> _TASK REQUIREMENTS_
Repeat the records below exactly, from the first line through the line containing "Another handy tool", and leave out any pictures.
------------------------------------------------------------------------
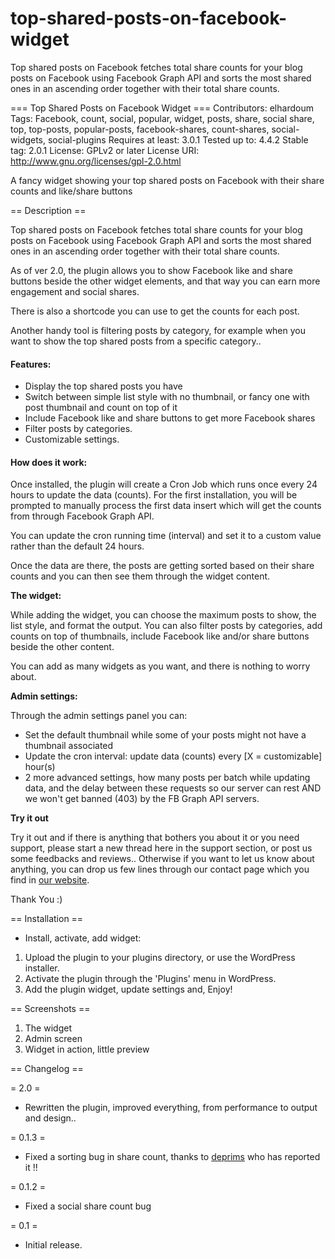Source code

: # top-shared-posts-on-facebook-widget
Top shared posts on Facebook fetches total share counts for your blog posts on Facebook using Facebook Graph API and sorts the most shared ones in an ascending order together with their total share counts.

=== Top Shared Posts on Facebook Widget ===
Contributors: elhardoum
Tags: Facebook, count, social, popular, widget, posts, share, social share, top, top-posts, popular-posts, facebook-shares, count-shares, social-widgets, social-plugins
Requires at least: 3.0.1
Tested up to: 4.4.2
Stable tag: 2.0.1
License: GPLv2 or later
License URI: http://www.gnu.org/licenses/gpl-2.0.html

A fancy widget showing your top shared posts on Facebook with their share counts and like/share buttons

== Description ==

Top shared posts on Facebook fetches total share counts for your blog posts on Facebook using Facebook Graph API and sorts the most shared ones in an ascending order together with their total share counts.

As of ver 2.0, the plugin allows you to show Facebook like and share buttons beside the other widget elements, and that way you can earn more engagement and social shares.

There is also a shortcode you can use to get the counts for each post.

Another handy tool is filtering posts by category, for example when you want to show the top shared posts from a specific category..

<h4>Features:</h4>

* Display the top shared posts you have
* Switch between simple list style with no thumbnail, or fancy one with post thumbnail and count on top of it
* Include Facebook like and share buttons to get more Facebook shares
* Filter posts by categories.
* Customizable settings.

<h4>How does it work:</h4>

Once installed, the plugin will create a Cron Job which runs once every 24 hours to update the data (counts). For the first installation, you will be prompted to manually process the first data insert which will get the counts from through Facebook Graph API.

You can update the cron running time (interval) and set it to a custom value rather than the default 24 hours.

Once the data are there, the posts are getting sorted based on their share counts and you can then see them through the widget content.

<strong>The widget:</strong>

While adding the widget, you can choose the maximum posts to show, the list style, and format the output. You can also filter posts by categories, add counts on top of thumbnails, include Facebook like and/or share buttons beside the other content.

You can add as many widgets as you want, and there is nothing to worry about.

<strong>Admin settings:</strong>

Through the admin settings panel you can:

* Set the default thumbnail while some of your posts might not have a thumbnail associated
* Update the cron interval: update data (counts) every [X = customizable] hour(s)
* 2 more advanced settings, how many posts per batch while updating data, and the delay between these requests so our server can rest AND we won't get banned (403) by the FB Graph API servers.

<strong>Try it out</strong>

Try it out and if there is anything that bothers you about it or you need support, please start a new thread here in the support section, or post us some feedbacks and reviews.. Otherwise if you want to let us know about anything, you can drop us few lines through our contact page which you find in <a href="http://samelh.com">our website</a>.

Thank You :)

== Installation ==

* Install, activate, add widget:
1. Upload the plugin to your plugins directory, or use the WordPress installer.
2. Activate the plugin through the \'Plugins\' menu in WordPress.
3. Add the plugin widget, update settings and, Enjoy!

== Screenshots ==

1. The widget
2. Admin screen
3. Widget in action, little preview

== Changelog ==

= 2.0 =
* Rewritten the plugin, improved everything, from performance to output and design..

= 0.1.3 =
* Fixed a sorting bug in share count, thanks to <a href="https://profiles.wordpress.org/deprims/">deprims</a> who has reported it !!

= 0.1.2 =
* Fixed a social share count bug

= 0.1 =
* Initial release.
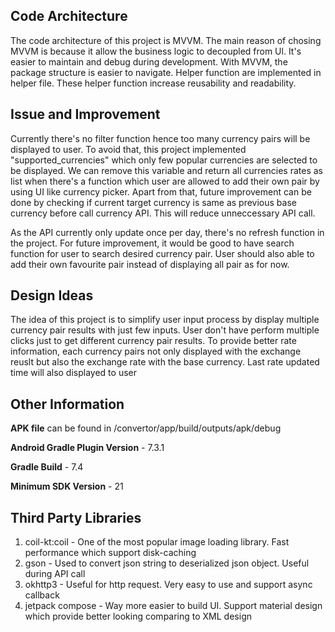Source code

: 

## Code Architecture

The code architecture of this project is MVVM. The main reason of chosing MVVM is because it allow the business logic to decoupled from Ul. It's easier to maintain and debug during development. With MVVM, the package structure is easier to navigate. Helper function are implemented in helper file. These helper function increase reusability and readability.


## Issue and Improvement
Currently there's no filter function hence too many currency pairs will be displayed to user. To avoid that, this project implemented "supported_currencies" which only few popular currencies are selected to be displayed. We can remove this variable and return all currencies rates as list when there's a function which user are allowed to add their own pair by using UI like currency picker. Apart from that, future improvement can be done by checking if current target currency is same as previous base currency before call currency API. This will reduce unneccessary API call.

As the API currently only update once per day, there's no refresh function in the project. For future improvement, it would be good to have search function for user to search desired currency pair. User should also able to add their own favourite pair instead of displaying all pair as for now.

## Design Ideas
The idea of this project is to simplify user input process by display multiple currency pair results with just few inputs. User don't have perform multiple clicks just to get different currency pair results. To provide better rate information, each currency pairs not only displayed with the exchange reuslt but also the exchange rate with the base currency. Last rate updated time will also displayed to user


## Other Information

**APK file** can be found in /convertor/app/build/outputs/apk/debug

**Android Gradle Plugin Version** - 7.3.1

**Gradle Build** - 7.4

**Minimum SDK Version** - 21 


## Third Party Libraries

1. coil-kt:coil - One of the most popular image loading library. Fast performance which support disk-caching
2. gson - Used to convert json string to deserialized json object. Useful during API call
3. okhttp3 - Useful for http request. Very easy to use and support async callback
4. jetpack compose - Way more easier to build UI. Support material design which provide better looking comparing to XML design 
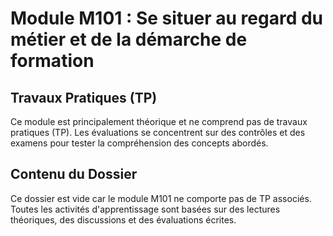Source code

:# Module M101 : Se situer au regard du métier et de la démarche de formation 

## Travaux Pratiques (TP)
Ce module est principalement théorique et ne comprend pas de travaux pratiques (TP). Les évaluations se concentrent sur des contrôles et des examens pour tester la compréhension des concepts abordés.

## Contenu du Dossier
Ce dossier est vide car le module M101 ne comporte pas de TP associés. Toutes les activités d'apprentissage sont basées sur des lectures théoriques, des discussions et des évaluations écrites.
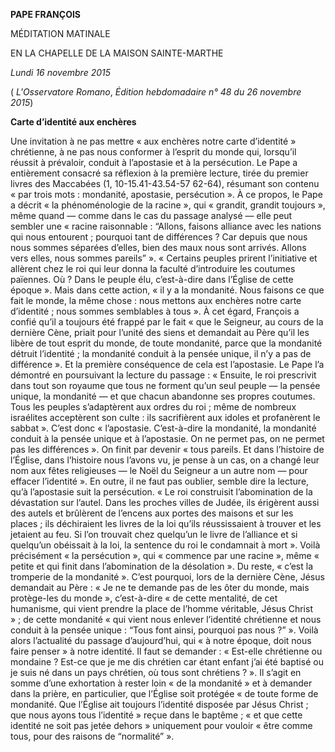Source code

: **PAPE FRANÇOIS**

MÉDITATION MATINALE

EN LA CHAPELLE DE LA MAISON SAINTE-MARTHE

*Lundi 16 novembre 2015*

( *L'Osservatore Romano*, *Édition hebdomadaire n° 48 du 26 novembre 2015*)

**Carte d’identité aux enchères**

Une invitation à ne pas mettre « aux enchères notre carte d’identité » chrétienne, à ne pas nous conformer à l’esprit du monde qui, lorsqu’il réussit à prévaloir, conduit à l’apostasie et à la persécution. Le Pape a entièrement consacré sa réflexion à la première lecture, tirée du premier livres des Maccabées (1, 10-15.41-43.54-57 62-64), résumant son contenu « par trois mots : mondanité, apostasie, persécution ». À ce propos, le Pape a décrit « la phénoménologie de la racine », qui « grandit, grandit toujours », même quand — comme dans le cas du passage analysé — elle peut sembler une « racine raisonnable : “Allons, faisons alliance avec les nations qui nous entourent ; pourquoi tant de différences ? Car depuis que nous nous sommes séparées d’elles, bien des maux nous sont arrivés. Allons vers elles, nous sommes pareils” ». « Certains peuples prirent l’initiative et allèrent chez le roi qui leur donna la faculté d’introduire les coutumes païennes. Où ? Dans le peuple élu, c’est-à-dire dans l’Église de cette époque ». Mais dans cette action, « il y a la mondanité. Nous faisons ce que fait le monde, la même chose : nous mettons aux enchères notre carte d’identité ; nous sommes semblables à tous ». À cet égard, François a confié qu’il a toujours été frappé par le fait « que le Seigneur, au cours de la dernière Cène, priait pour l’unité des siens et demandait au Père qu’il les libère de tout esprit du monde, de toute mondanité, parce que la mondanité détruit l’identité ; la mondanité conduit à la pensée unique, il n’y a pas de différence ». Et la première conséquence de cela est l’apostasie. Le Pape l’a démontré en poursuivant la lecture du passage : « Ensuite, le roi prescrivit dans tout son royaume que tous ne forment qu’un seul peuple — la pensée unique, la mondanité — et que chacun abandonne ses propres coutumes. Tous les peuples s’adaptèrent aux ordres du roi ; même de nombreux israélites acceptèrent son culte : ils sacrifièrent aux idoles et profanèrent le sabbat ». C’est donc « l’apostasie. C’est-à-dire la mondanité, la mondanité conduit à la pensée unique et à l’apostasie. On ne permet pas, on ne permet pas les différences ». On finit par devenir « tous pareils. Et dans l’histoire de l’Église, dans l’histoire nous l’avons vu, je pense à un cas, on a changé leur nom aux fêtes religieuses — le Noël du Seigneur a un autre nom — pour effacer l’identité ». En outre, il ne faut pas oublier, semble dire la lecture, qu’à l’apostasie suit la persécution. « Le roi construisit l’abomination de la dévastation sur l’autel. Dans les proches villes de Judée, ils érigèrent aussi des autels et brûlèrent de l’encens aux portes des maisons et sur les places ; ils déchiraient les livres de la loi qu’ils réussissaient à trouver et les jetaient au feu. Si l’on trouvait chez quelqu’un le livre de l’alliance et si quelqu’un obéissait à la loi, la sentence du roi le condamnait à mort ». Voilà précisément « la persécution », qui « commence par une racine », même « petite et qui finit dans l’abomination de la désolation ». Du reste, « c’est la tromperie de la mondanité ». C’est pourquoi, lors de la dernière Cène, Jésus demandait au Père : « Je ne te demande pas de les ôter du monde, mais protège-les du monde », c’est-à-dire « de cette mentalité, de cet humanisme, qui vient prendre la place de l’homme véritable, Jésus Christ » ; de cette mondanité « qui vient nous enlever l’identité chrétienne et nous conduit à la pensée unique : “Tous font ainsi, pourquoi pas nous ?” ». Voilà alors l’actualité du passage d’aujourd’hui, qui « à notre époque, doit nous faire penser » à notre identité. Il faut se demander : « Est-elle chrétienne ou mondaine ? Est-ce que je me dis chrétien car étant enfant j’ai été baptisé ou je suis né dans un pays chrétien, où tous sont chrétiens ? ». Il s’agit en somme d’une exhortation à rester loin « de la mondanité » et à demander dans la prière, en particulier, que l’Église soit protégée « de toute forme de mondanité. Que l’Église ait toujours l’identité disposée par Jésus Christ ; que nous ayons tous l’identité » reçue dans le baptême ; « et que cette identité ne soit pas jetée dehors » uniquement pour vouloir « être comme tous, pour des raisons de “normalité” ».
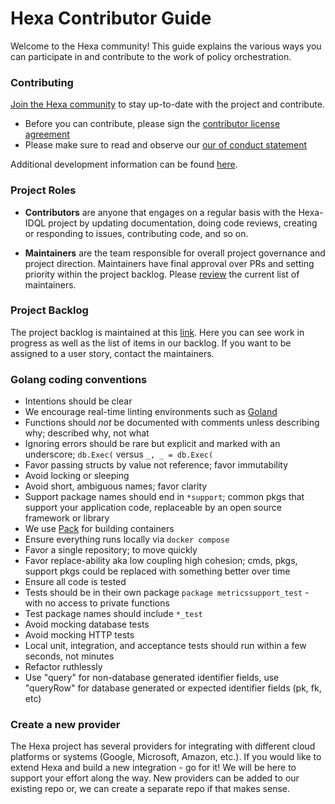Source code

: # Hexa Contributor Guide

Welcome to the Hexa community! This guide explains the various ways you can participate in and contribute to the
work of policy orchestration.

### Contributing

[Join the Hexa community](https://hexaorchestration.org/preview/#join) to stay up-to-date with the project and contribute.

* Before you can contribute, please sign the [contributor license agreement](https://docs.linuxfoundation.org/lfx/easycla/contributors)
* Please make sure to read and observe our [our of conduct statement](CODE_OF_CONDUCT.md)

Additional development information can be found [here](DEVELOPMENT.md).

### Project Roles

* **Contributors** are anyone that engages on a regular basis with the Hexa-IDQL project by updating documentation, doing 
code reviews, creating or responding to issues, contributing code, and so on.

* **Maintainers** are the team responsible for overall project governance and project direction. Maintainers have final
approval over PRs and setting priority within the project backlog.
Please [review](https://github.com/hexa-org/policy-orchestrator/blob/main/MAINTAINERS.md) the current list of
maintainers.

### Project Backlog

The project backlog is maintained at this [link](https://github.com/orgs/hexa-org/projects/1/views/4). Here you can see
work in progress as well as the list of items in our backlog. If you want to be assigned to a user story, contact the
maintainers.

### Golang coding conventions

* Intentions should be clear
* We encourage real-time linting environments such as [Goland](https://www.jetbrains.com/go/)
* Functions should _not_ be documented with comments unless describing why; described why, not what
* Ignoring errors should be rare but explicit and marked with an underscore; `db.Exec(` versus `_, _ = db.Exec(`
* Favor passing structs by value not reference; favor immutability
* Avoid locking or sleeping
* Avoid short, ambiguous names; favor clarity
* Support package names should end in `*support`; common pkgs that support your application code, replaceable by an open source framework or library
* We use [Pack](https://buildpacks.io) for building containers
* Ensure everything runs locally via `docker compose`
* Favor a single repository; to move quickly
* Favor replace-ability aka low coupling high cohesion; cmds, pkgs, support pkgs could be replaced with something better over time
* Ensure all code is tested
* Tests should be in their own package `package metricssupport_test` - with no access to private functions
* Test package names should include `*_test`
* Avoid mocking database tests
* Avoid mocking HTTP tests
* Local unit, integration, and acceptance tests should run within a few seconds, not minutes
* Refactor ruthlessly
* Use "query" for non-database generated identifier fields, use "queryRow" for database generated or expected identifier fields (pk, fk, etc)

### Create a new provider

The Hexa project has several providers for integrating with different cloud platforms or systems (Google, Microsoft,
Amazon, etc.). If you would like to extend Hexa and build a new integration - go for it! We will be here to support your
effort along the way. New providers can be added to our existing repo or, we can create a separate repo if that makes
sense.
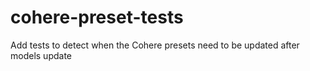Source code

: # cohere-preset-tests
Add tests to detect when the Cohere presets need to be updated after models update
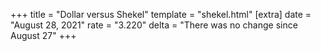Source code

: +++
title = "Dollar versus Shekel"
template = "shekel.html"
[extra]
date = "August 28, 2021"
rate = "3.220"
delta = "There was no change since August 27"
+++
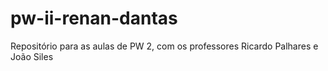 # pw-ii-renan-dantas
Repositório para as aulas de PW 2, com os professores Ricardo Palhares e João Siles
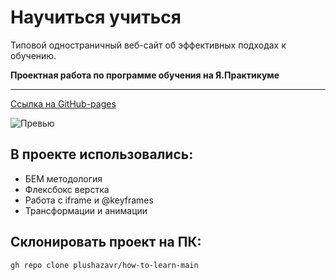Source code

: # Научиться учиться
Типовой одностраничный веб-сайт об эффективных подходах к обучению.

 __Проектная работа по программе обучения на Я.Практикуме__ <br>
 
 ------
 
[Ссылка на GitHub-pages](https://plushazavr.github.io/how-to-learn-main/)

![Превью](https://github.com/plushazavr/IMG/blob/bc151f4476b2d5d60af3f1f636d8d2ab36e22dc4/how%20to%20learn.gif)

## В проекте использовались:
* БЕМ методология
* Флексбокс верстка
* Работа с iframe и @keyframes
* Трансформации и анимации

## Склонировать проект на ПК:

    gh repo clone plushazavr/how-to-learn-main
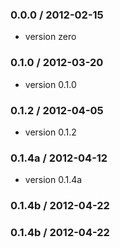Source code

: ### 0.0.0 / 2012-02-15

 - version zero

 ### 0.1.0 / 2012-03-20

 - version 0.1.0

 ### 0.1.2 / 2012-04-05

 - version 0.1.2

 ### 0.1.4a / 2012-04-12

  - version 0.1.4a

 ### 0.1.4b / 2012-04-22

  ### 0.1.4b / 2012-04-22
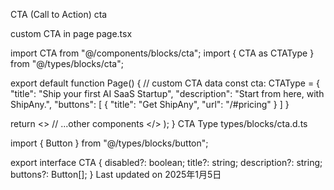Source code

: CTA (Call to Action)
cta

custom CTA in page
page.tsx

import CTA from "@/components/blocks/cta";
import { CTA as CTAType } from "@/types/blocks/cta";
 
export default function Page() {
  // custom CTA data
  const cta: CTAType =  {
    "title": "Ship your first AI SaaS Startup",
    "description": "Start from here, with ShipAny.",
    "buttons": [
      {
        "title": "Get ShipAny",
        "url": "/#pricing"
      }
    ]
  }
 
  return <>
      <CTA cta={cta} />
      // ...other components
    </>
  );
}
CTA Type
types/blocks/cta.d.ts

import { Button } from "@/types/blocks/button";
 
export interface CTA {
  disabled?: boolean;
  title?: string;
  description?: string;
  buttons?: Button[];
}
Last updated on 2025年1月5日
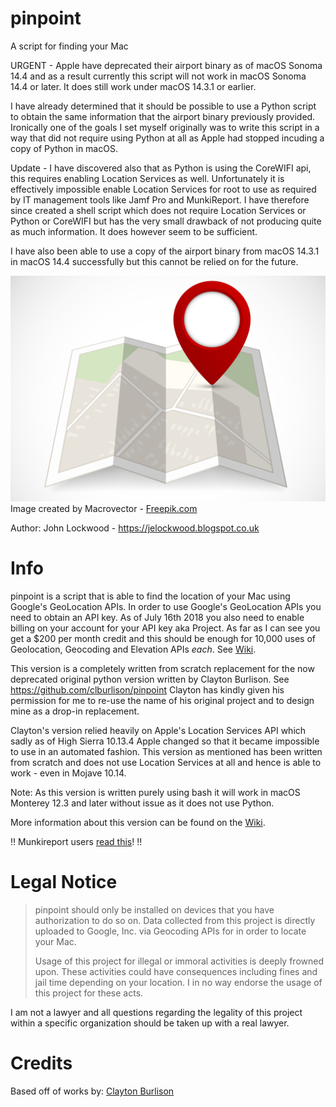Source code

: # pinpoint
A script for finding your Mac

URGENT - 
Apple have deprecated their airport binary as of macOS Sonoma 14.4 and as a result currently this script will not work in macOS Sonoma 14.4 or later. It does still work under macOS 14.3.1 or earlier.

I have already determined that it should be possible to use a Python script to obtain the same information that the airport binary previously provided. Ironically one of the goals I set myself originally was to write this script in a way that did not require using Python at all as Apple had stopped incuding a copy of Python in macOS.

Update -
I have discovered also that as Python is using the CoreWIFI api, this requires enabling Location Services as well. Unfortunately it is effectively impossible enable Location Services for root to use as required by IT management tools like Jamf Pro and MunkiReport. I have therefore since created a shell script which does not require Location Services or Python or CoreWIFI but has the very small drawback of not producing quite as much information. It does however seem to be sufficient.

I have also been able to use a copy of the airport binary from macOS 14.3.1 in macOS 14.4 successfully but this cannot be relied on for the future.

![pinpoint logo](/support_files/pinpoint-logo.png)
Image created by Macrovector - [Freepik.com](https://www.freepik.com/free-photos-vectors/label)

Author: John Lockwood - https://jelockwood.blogspot.co.uk  

# Info

pinpoint is a script that is able to find the location of your Mac using Google's GeoLocation APIs. In order to use Google's GeoLocation APIs you need to obtain an API key. As of July 16th 2018 you also need to enable billing on your account for your API key aka Project. As far as I can see you get a $200 per month credit and this should be enough for 10,000 uses of Geolocation, Geocoding and Elevation APIs _each_. See [Wiki](https://github.com/jelockwood/pinpoint/wiki).

This version is a completely written from scratch replacement for the now deprecated original python version written by Clayton Burlison. See https://github.com/clburlison/pinpoint Clayton has kindly given his permission for me to re-use the name of his original project and to design mine as a drop-in replacement.

Clayton's version relied heavily on Apple's Location Services API which sadly as of High Sierra 10.13.4 Apple changed so that it became impossible to use in an automated fashion. This version as mentioned has been written from scratch and does not use Location Services at all and hence is able to work - even in Mojave 10.14.

Note: As this version is written purely using bash it will work in macOS Monterey 12.3 and later without issue as it does not use Python.

More information about this version can be found on the [Wiki](https://github.com/jelockwood/pinpoint/wiki).

:bangbang: Munkireport users [read this](https://github.com/jelockwood/pinpoint/wiki/MunkiReport-Setup)! :bangbang:

# Legal Notice

> pinpoint should only be installed on devices that you have authorization to do so on. Data collected from this project is directly uploaded to Google, Inc. via Geocoding APIs for in order to locate your Mac.
>
> Usage of this project for illegal or immoral activities is deeply frowned upon. These activities could have consequences including fines and jail time depending on your location. I in no way endorse the usage of this project for these acts.

I am not a lawyer and all questions regarding the legality of this project within a specific organization should be taken up with a real lawyer.


# Credits
Based off of works by: [Clayton Burlison](https://github.com/clburlison/pinpoint/)

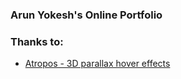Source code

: ### Arun Yokesh's Online Portfolio


### Thanks to:

- [Atropos - 3D parallax hover effects](https://github.com/nolimits4web/atropos/)
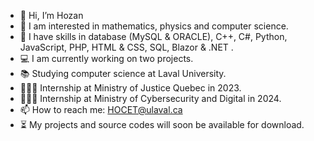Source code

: - 👋 Hi, I’m Hozan
- 👀 I am interested in mathematics, physics and computer science.
- 🌱 I have skills in database (MySQL & ORACLE), C++, C#, Python, JavaScript, PHP, HTML & CSS, SQL, Blazor & .NET . 
- 💻 I am currently working on two projects.
- 📚 Studying computer science at Laval University.
- 👨🏻‍💻 Internship at Ministry of Justice Quebec in 2023.
- 👨🏻‍💻 Internship at Ministry of Cybersecurity and Digital in 2024.
- 📫 How to reach me: HOCET@ulaval.ca
- ⏳ My projects and source codes will soon be available for download.


<!---
Hozan77/Hozan77 is a ✨ special ✨ repository because its `README.md` (this file) appears on your GitHub profile.
You can click the Preview link to take a look at your changes.
--->

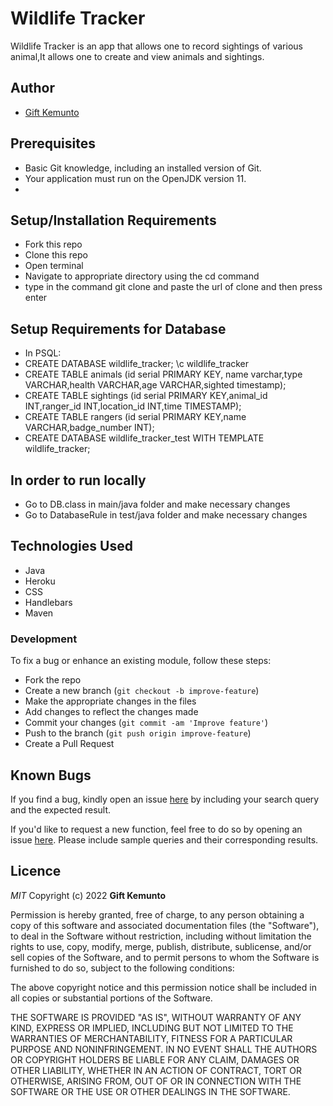 # Wildlife Tracker

Wildlife Tracker is an app that allows one to record sightings of various animal,It allows one to create and view animals and sightings.

## Author
- [Gift Kemunto](https://github.com/Kemuntogift)

## Prerequisites

- Basic Git knowledge, including an installed version of Git.
- Your application must run on the OpenJDK version 11. 
- 
## Setup/Installation Requirements
* Fork this repo
* Clone this repo
* Open terminal
* Navigate to appropriate directory using the cd command
* type in the command git clone and paste the url of clone and then press enter
## Setup Requirements for Database
* In PSQL:
* CREATE DATABASE wildlife_tracker;
  \c wildlife_tracker 
* CREATE TABLE animals (id serial PRIMARY KEY, name varchar,type VARCHAR,health VARCHAR,age VARCHAR,sighted timestamp); 
* CREATE TABLE sightings (id serial PRIMARY KEY,animal_id INT,ranger_id INT,location_id INT,time TIMESTAMP); 
* CREATE TABLE rangers (id serial PRIMARY KEY,name VARCHAR,badge_number INT); 
* CREATE DATABASE wildlife_tracker_test WITH TEMPLATE wildlife_tracker;
## In order to run locally
* Go to DB.class in main/java folder and make necessary changes
* Go to DatabaseRule in test/java folder and make necessary changes

## Technologies Used
* Java
* Heroku
* CSS
* Handlebars
* Maven

### Development

To fix a bug or enhance an existing module, follow these steps:

- Fork the repo
- Create a new branch (`git checkout -b improve-feature`)
- Make the appropriate changes in the files
- Add changes to reflect the changes made
- Commit your changes (`git commit -am 'Improve feature'`)
- Push to the branch (`git push origin improve-feature`)
- Create a Pull Request

## Known Bugs

If you find a bug, kindly open an issue [here](https://github.com/Kemuntogift/Wildlife-Tracker/issues/new) by including your search query and the expected result.

If you'd like to request a new function, feel free to do so by opening an issue [here](https://github.com/Kemuntogift/HeroSquad/issues/new). Please include sample queries and their corresponding results.

## Licence
*MIT*
Copyright (c) 2022 **Gift Kemunto**

Permission is hereby granted, free of charge, to any person obtaining a copy of this software and associated documentation files (the "Software"), to deal in the Software without restriction, including without limitation the rights to use, copy, modify, merge, publish, distribute, sublicense, and/or sell copies of the Software, and to permit persons to whom the Software is furnished to do so, subject to the following conditions:

The above copyright notice and this permission notice shall be included in all copies or substantial portions of the Software.

THE SOFTWARE IS PROVIDED "AS IS", WITHOUT WARRANTY OF ANY KIND, EXPRESS OR IMPLIED, INCLUDING BUT NOT LIMITED TO THE WARRANTIES OF MERCHANTABILITY, FITNESS FOR A PARTICULAR PURPOSE AND NONINFRINGEMENT. IN NO EVENT SHALL THE AUTHORS OR COPYRIGHT HOLDERS BE LIABLE FOR ANY CLAIM, DAMAGES OR OTHER LIABILITY, WHETHER IN AN ACTION OF CONTRACT, TORT OR OTHERWISE, ARISING FROM, OUT OF OR IN CONNECTION WITH THE SOFTWARE OR THE USE OR OTHER DEALINGS IN THE SOFTWARE.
------------------------------------------------------------------------
> _TASK SOLUTION_
Source code

: # top-shared-posts-on-facebook-widget
Top shared posts on Facebook fetches total share counts for your blog posts on Facebook using Facebook Graph API and sorts the most shared ones in an ascending order together with their total share counts.

=== Top Shared Posts on Facebook Widget ===
Contributors: elhardoum
Tags: Facebook, count, social, popular, widget, posts, share, social share, top, top-posts, popular-posts, facebook-shares, count-shares, social-widgets, social-plugins
Requires at least: 3.0.1
Tested up to: 4.4.2
Stable tag: 2.0.1
License: GPLv2 or later
License URI: http://www.gnu.org/licenses/gpl-2.0.html

A fancy widget showing your top shared posts on Facebook with their share counts and like/share buttons

== Description ==

Top shared posts on Facebook fetches total share counts for your blog posts on Facebook using Facebook Graph API and sorts the most shared ones in an ascending order together with their total share counts.

As of ver 2.0, the plugin allows you to show Facebook like and share buttons beside the other widget elements, and that way you can earn more engagement and social shares.

There is also a shortcode you can use to get the counts for each post.

Another handy tool is filtering posts by category, for example when you want to show the top shared posts from a specific category..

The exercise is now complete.